What Have We Learned from APPR?

APPR-ArtThe end-of-the-year in schools in New York State has a whole new meaning now that the new Annual Professional Performance Review (APPR) plans are in place. In addition to wrapping up the school year, administrators are preparing summative evaluation reports, calculating SLOs and LATs, and conducting end-of-the-year meetings with teachers. The usual administrator’s mantra, “It all gets done,” is being repeated more frequently and louder than ever before.

It’s a good time to take stock seeing as how districts will be reviewing their plans and considering changes for 2013-2014. So, what have we learned from year one of the new APPR system?

Teachers are being observed and evaluated. This was not true in the past, although this wasn’t spoken about. One of the greatest secrets in public education was that teachers weren’t being observed and evaluated each year. The fact that teachers could go decades without being observed and evaluated is not widely known; parents would have been quite surprised (and upset) to learn that their child’s teacher(s) hadn’t been evaluated in years. Now, all teachers are observed (and evidence collected) at least twice a year.

Scores vary widely from district to district. Each and every district in New York State developed their own Annual Professional Performance Review (APPR) Plan, which includes a process for determining the final ratings for teachers based on their own, idiosyncratic method. Some districts have formulae that convert a score from the rubric. Some districts weigh different Teaching Standards or different parts of the rubrics differently. Some districts give points for the act of submitting evidence, no matter the quality of the evidence. Some districts use a conversion chart to determine the number of summative points. When you take all of these variations into account it is quite evident that what we think is a uniform, state-wide system is anything but.

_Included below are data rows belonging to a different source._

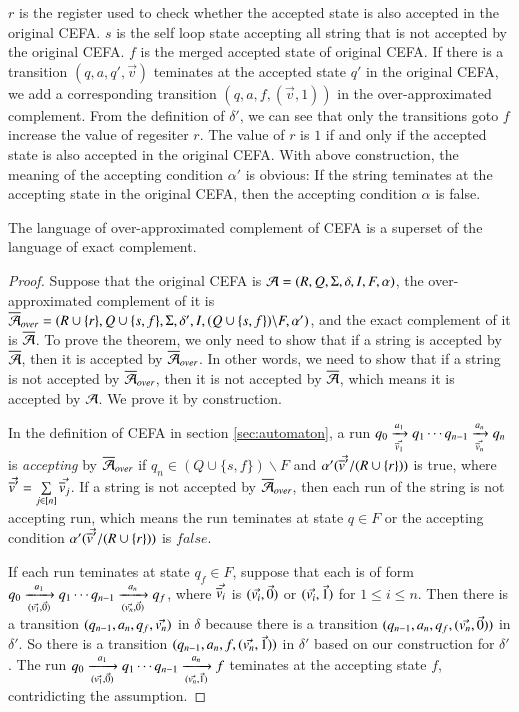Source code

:{$r$ is the register used to check whether the accepted state is also accepted in the original CEFA. $s$ is the self loop state accepting all string that is not accepted by the original CEFA. $f$ is the merged accepted state of original CEFA. If there is a transition $(q, a, q', \vec{v})$ teminates at the accepted state $q'$ in the original CEFA, we add a corresponding transition $(q, a, f, (\vec{v}, 1))$ in the over-approximated complement. From the definition of $\delta'$, we can see that only the transitions goto $f$ increase the value of regesiter $r$. The value of $r$ is $1$ if and only if the accepted state is also accepted in the original CEFA. With above construction, the meaning of the accepting condition $\alpha'$ is obvious: If the string teminates at the accepting state in the original CEFA, then the accepting condition $\alpha$ is false.

\begin{theorem}
  The language of over-approximated complement of CEFA is a superset of the language of exact complement.
\end{theorem}
\begin{proof}
   Suppose that the original CEFA is $\mathcal{A} = (R, Q, \Sigma, \delta, I, F, \alpha)$, the over-approximated complement of it is $\overline{\mathcal{A}}_{over} = (R\cup\{r\}, Q\cup\{s,f\}, \Sigma, \delta', I, (Q\cup\{s,f\})\backslash F, \alpha')$, and the exact complement of it is $\overline{\mathcal{A}}$. To prove the theorem, we only need to show that if a string is accepted by $\overline{\mathcal{A}}$, then it is accepted by $\overline{\mathcal{A}}_{over}$. In other words, we need to show that if a string is not accepted by $\overline{\mathcal{A}}_{over}$, then it is not accepted by $\overline{\mathcal{A}}$, which means it is accepted by $\mathcal{A}$. We prove it by construction.
   
   In the definition of CEFA in section \ref{sec:automaton}, a run $q_0 \xrightarrow[\vec{\overline{v}_1}]{a_1} q_1 \cdots q_{n-1}\xrightarrow[\vec{\overline{v}_n}]{a_n} q_n$ is \emph{accepting} by $\overline{\mathcal{A}}_{over}$ if $q_n \in (Q\cup\{s,f\})\backslash F$ and $\alpha'(\vec{\overline{v}'}/(R\cup\{r\}))$ is true, where $\vec{\overline{v}'} = \sum \limits_{j \in [n]} \vec{\overline{v}_j}$. If a string is not accepted by $\overline{\mathcal{A}}_{over}$, then each run of the string is not accepting run, which means the run teminates at state $q\in F$ or the accepting condition $\alpha'(\vec{\overline{v}'}/(R\cup\{r\}))$ is $false$. 
   
   If each run teminates at state $q_f\in F$, suppose that each is of form $q_0\xrightarrow[(\vec{v_1},\vec{0})]{a_1}q_1\cdots q_{n-1}\xrightarrow[(\vec{v_n},\vec{0})]{a_n}q_f$, where $\vec{\overline{v}_i}$ is $(\vec{v_i}, \vec{0})$ or $(\vec{v_i}, \vec{1})$ for $1\leq i\leq n$. Then there is a transition $(q_{n-1}, a_n, q_f, \vec{v_n})$ in $\delta$ because there is a transition $(q_{n-1}, a_n, q_f, (\vec{v_n}, \vec{0}))$ in $\delta'$. So there is a transition $(q_{n-1}, a_n, f, (\vec{v_n}, \vec{1}))$ in $\delta'$ based on our construction for $\delta'$. The run $q_0\xrightarrow[(\vec{v_1},\vec{0})]{a_1}q_1\cdots q_{n-1}\xrightarrow[(\vec{v_n},\vec{1})]{a_n}f$ teminates at the accepting state $f$, contridicting the assumption. 
   

\end{proof}}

SLOs and LATs take a lot of energy (but have not yet had an impact on instruction). At this point in the game, SLOs and LATs are an act of compliance rather than an integrated part of the curricula in schools. Yes, they should be the bookends of a year-long balanced assessment system and they should be connected to the common formative interim assessments. But, with rare exception, they’re not. Across the state we’ve spent all sorts of resources on vendor-made tests and we’ve spent enormous amounts of time and money to create tests merely for the purpose of SLO and LAT compliance. Until these assessments have a genuine role in the assessment systems of schools and classrooms this is all a waste of time and money – it’s nothing more than a large-scale exercise in compliance.

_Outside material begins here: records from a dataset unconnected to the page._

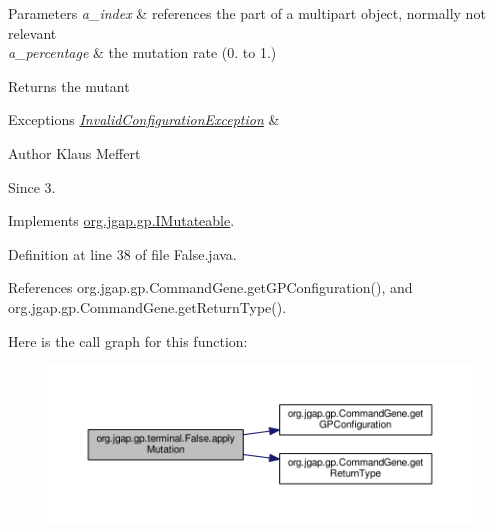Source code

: \begin{DoxyParams}{Parameters}
{\em a\-\_\-index} & references the part of a multipart object, normally not relevant \\
\hline
{\em a\-\_\-percentage} & the mutation rate (0. to 1.) \\
\hline
\end{DoxyParams}
\begin{DoxyReturn}{Returns}
the mutant 
\end{DoxyReturn}

\begin{DoxyExceptions}{Exceptions}
{\em \hyperlink{classorg_1_1jgap_1_1_invalid_configuration_exception}{Invalid\-Configuration\-Exception}} & \\
\hline
\end{DoxyExceptions}
\begin{DoxyAuthor}{Author}
Klaus Meffert 
\end{DoxyAuthor}
\begin{DoxySince}{Since}
3. 
\end{DoxySince}


Implements \hyperlink{interfaceorg_1_1jgap_1_1gp_1_1_i_mutateable_abe553182ae983c2092495c889eecb2e2}{org.\-jgap.\-gp.\-I\-Mutateable}.



Definition at line 38 of file False.\-java.



References org.\-jgap.\-gp.\-Command\-Gene.\-get\-G\-P\-Configuration(), and org.\-jgap.\-gp.\-Command\-Gene.\-get\-Return\-Type().



Here is the call graph for this function\-:
\nopagebreak
\begin{figure}[H]
\begin{center}
\leavevmode
\includegraphics[width=350pt]{classorg_1_1jgap_1_1gp_1_1terminal_1_1_false_a77eae169a5f78f191f1a6cf5319eb884_cgraph}
\end{center}
\end{figure}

Teachers and administrators are talking about learning and teaching more than ever. Without exception, teachers and administrators are talking about learning, teaching, instruction, and feedback more than they ever have before. In the past, the systems and cultures of schools did not emphasize an instructional focus for teacher-administrator relationships. Sure, there were pockets where principals were instructional leaders and there were schools where principals were fighting the status quo and inertia of management to exert instructional leadership, but this wasn’t the norm. Now, teachers and administrators have to talk about instruction.

What principals do has to change. Principals simply do not have the time to do things the way they used to and to manage the new APPR system. Mathematically, it’s just not possible. So, schools and districts need to work collaboratively to figure this out. Distributed leadership plays a part in this. If instruction changes in schools to become more meaningful and engaging the need for principals to respond to discipline issues will diminish. In any case, things will have to change.

Whether or not this will make a difference remains to be seen. The old system of teacher evaluation was indefensible.  It didn’t make a difference. Most of the attacks on the new system of evaluation are an indiscriminate defense of the old system of teacher evaluation, a decidedly un-leader like display of resistance to change, and a romanticism of an ineffective past. The fact that the old system didn’t work means that we shouldn’t do it like that anymore. That does not mean that this new system will work, however. We all have the opportunity (and professional responsibility) to implement it with fidelity and to do the best we can. When we complain about it we should offer ways to improve it rather than just take shots at it. If not accompanied by suggestions for improvement, complaints are nothing more than whining. Whining doesn’t make anything better.

What else would you add to our list of lessons learned?